-- DATA follows --
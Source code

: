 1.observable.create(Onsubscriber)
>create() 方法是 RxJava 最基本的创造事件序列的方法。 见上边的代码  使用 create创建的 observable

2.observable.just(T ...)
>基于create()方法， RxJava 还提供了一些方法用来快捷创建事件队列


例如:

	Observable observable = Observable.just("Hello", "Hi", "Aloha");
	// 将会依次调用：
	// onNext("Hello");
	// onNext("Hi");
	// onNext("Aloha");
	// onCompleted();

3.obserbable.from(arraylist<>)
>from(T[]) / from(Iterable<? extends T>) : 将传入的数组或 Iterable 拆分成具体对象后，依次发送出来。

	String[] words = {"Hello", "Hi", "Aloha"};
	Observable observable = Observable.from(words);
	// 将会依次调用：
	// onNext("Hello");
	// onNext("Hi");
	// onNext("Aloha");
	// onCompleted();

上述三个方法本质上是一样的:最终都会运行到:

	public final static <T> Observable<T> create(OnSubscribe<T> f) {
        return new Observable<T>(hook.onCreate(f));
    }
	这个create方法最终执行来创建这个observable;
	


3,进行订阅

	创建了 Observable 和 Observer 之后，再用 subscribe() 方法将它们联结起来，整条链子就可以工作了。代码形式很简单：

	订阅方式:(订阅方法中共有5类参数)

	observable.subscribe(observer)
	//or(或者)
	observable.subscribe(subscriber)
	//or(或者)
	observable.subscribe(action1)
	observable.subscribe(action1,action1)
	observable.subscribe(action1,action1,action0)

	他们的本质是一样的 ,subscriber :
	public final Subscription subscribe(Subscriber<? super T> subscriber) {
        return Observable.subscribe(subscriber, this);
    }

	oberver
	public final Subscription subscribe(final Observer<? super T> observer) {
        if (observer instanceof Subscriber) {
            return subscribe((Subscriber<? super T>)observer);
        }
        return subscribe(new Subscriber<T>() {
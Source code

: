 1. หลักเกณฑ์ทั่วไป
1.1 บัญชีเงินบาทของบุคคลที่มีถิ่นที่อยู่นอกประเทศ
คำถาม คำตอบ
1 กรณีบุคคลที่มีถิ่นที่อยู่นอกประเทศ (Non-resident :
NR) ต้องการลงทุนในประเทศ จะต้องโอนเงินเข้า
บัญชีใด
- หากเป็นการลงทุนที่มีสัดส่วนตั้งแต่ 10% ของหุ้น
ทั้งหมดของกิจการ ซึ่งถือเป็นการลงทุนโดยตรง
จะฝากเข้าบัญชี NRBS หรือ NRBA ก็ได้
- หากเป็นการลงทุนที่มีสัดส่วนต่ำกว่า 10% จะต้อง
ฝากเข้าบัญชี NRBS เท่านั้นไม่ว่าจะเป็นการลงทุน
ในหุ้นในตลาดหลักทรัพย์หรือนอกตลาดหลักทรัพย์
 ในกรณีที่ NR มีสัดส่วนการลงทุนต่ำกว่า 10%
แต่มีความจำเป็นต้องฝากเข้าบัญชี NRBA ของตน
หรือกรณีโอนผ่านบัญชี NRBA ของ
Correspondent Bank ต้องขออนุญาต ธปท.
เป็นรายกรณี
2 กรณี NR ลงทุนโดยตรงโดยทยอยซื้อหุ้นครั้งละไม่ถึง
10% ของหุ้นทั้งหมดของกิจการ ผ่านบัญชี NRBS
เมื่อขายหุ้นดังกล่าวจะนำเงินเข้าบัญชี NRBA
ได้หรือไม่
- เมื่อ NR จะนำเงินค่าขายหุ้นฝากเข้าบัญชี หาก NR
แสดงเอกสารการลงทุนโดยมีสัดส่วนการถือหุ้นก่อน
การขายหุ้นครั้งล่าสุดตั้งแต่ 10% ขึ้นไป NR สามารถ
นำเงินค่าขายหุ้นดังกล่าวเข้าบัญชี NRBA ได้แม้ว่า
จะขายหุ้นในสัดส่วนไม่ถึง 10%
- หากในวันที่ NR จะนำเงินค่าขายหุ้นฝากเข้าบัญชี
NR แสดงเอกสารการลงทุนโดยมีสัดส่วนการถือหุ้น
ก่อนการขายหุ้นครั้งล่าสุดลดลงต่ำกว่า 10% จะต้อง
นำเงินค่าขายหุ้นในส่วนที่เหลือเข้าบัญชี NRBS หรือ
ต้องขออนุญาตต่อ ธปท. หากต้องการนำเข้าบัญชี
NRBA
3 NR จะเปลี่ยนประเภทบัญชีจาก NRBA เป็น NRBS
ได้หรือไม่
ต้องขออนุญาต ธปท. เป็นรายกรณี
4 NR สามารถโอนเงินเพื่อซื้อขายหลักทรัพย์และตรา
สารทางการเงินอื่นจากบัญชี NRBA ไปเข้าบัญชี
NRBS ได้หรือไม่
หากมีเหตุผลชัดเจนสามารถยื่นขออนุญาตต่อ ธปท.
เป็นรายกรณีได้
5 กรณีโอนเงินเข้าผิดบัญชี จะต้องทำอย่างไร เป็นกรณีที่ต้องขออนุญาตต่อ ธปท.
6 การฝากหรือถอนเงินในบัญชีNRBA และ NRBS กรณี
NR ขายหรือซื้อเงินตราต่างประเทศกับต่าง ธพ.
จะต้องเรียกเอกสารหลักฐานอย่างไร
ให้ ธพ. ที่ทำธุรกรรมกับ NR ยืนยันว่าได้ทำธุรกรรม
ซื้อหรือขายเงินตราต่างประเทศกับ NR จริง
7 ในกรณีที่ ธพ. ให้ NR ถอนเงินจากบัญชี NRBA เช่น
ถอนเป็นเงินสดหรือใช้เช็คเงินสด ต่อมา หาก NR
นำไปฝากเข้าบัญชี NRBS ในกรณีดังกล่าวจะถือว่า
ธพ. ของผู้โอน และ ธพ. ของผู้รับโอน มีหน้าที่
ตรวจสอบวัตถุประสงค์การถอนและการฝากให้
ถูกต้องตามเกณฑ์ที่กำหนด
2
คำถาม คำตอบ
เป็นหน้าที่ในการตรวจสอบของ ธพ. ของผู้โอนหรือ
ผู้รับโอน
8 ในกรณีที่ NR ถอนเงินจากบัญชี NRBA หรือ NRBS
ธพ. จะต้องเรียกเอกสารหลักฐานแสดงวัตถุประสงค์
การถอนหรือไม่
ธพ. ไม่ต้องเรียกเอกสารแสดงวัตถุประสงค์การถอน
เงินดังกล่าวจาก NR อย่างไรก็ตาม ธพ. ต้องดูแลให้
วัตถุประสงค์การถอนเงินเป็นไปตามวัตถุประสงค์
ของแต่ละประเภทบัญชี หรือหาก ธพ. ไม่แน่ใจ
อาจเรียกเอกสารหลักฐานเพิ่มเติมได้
-- DATA concluded --
◆ WHAT TO PRODUCE
Look above for the line holding "ต้องขออนุญาต ธปท. เป็นรายกรณี", then set down exactly that line and every line after it up to and including the line holding "ธพ. ของผู้โอน และ ธพ. ของผู้รับโอน มีหน้าที่", with nothing else.

◆ TASK RESPONSE
ต้องขออนุญาต ธปท. เป็นรายกรณี
4 NR สามารถโอนเงินเพื่อซื้อขายหลักทรัพย์และตรา
สารทางการเงินอื่นจากบัญชี NRBA ไปเข้าบัญชี
NRBS ได้หรือไม่
หากมีเหตุผลชัดเจนสามารถยื่นขออนุญาตต่อ ธปท.
เป็นรายกรณีได้
5 กรณีโอนเงินเข้าผิดบัญชี จะต้องทำอย่างไร เป็นกรณีที่ต้องขออนุญาตต่อ ธปท.
6 การฝากหรือถอนเงินในบัญชีNRBA และ NRBS กรณี
NR ขายหรือซื้อเงินตราต่างประเทศกับต่าง ธพ.
จะต้องเรียกเอกสารหลักฐานอย่างไร
ให้ ธพ. ที่ทำธุรกรรมกับ NR ยืนยันว่าได้ทำธุรกรรม
ซื้อหรือขายเงินตราต่างประเทศกับ NR จริง
7 ในกรณีที่ ธพ. ให้ NR ถอนเงินจากบัญชี NRBA เช่น
ถอนเป็นเงินสดหรือใช้เช็คเงินสด ต่อมา หาก NR
นำไปฝากเข้าบัญชี NRBS ในกรณีดังกล่าวจะถือว่า
ธพ. ของผู้โอน และ ธพ. ของผู้รับโอน มีหน้าที่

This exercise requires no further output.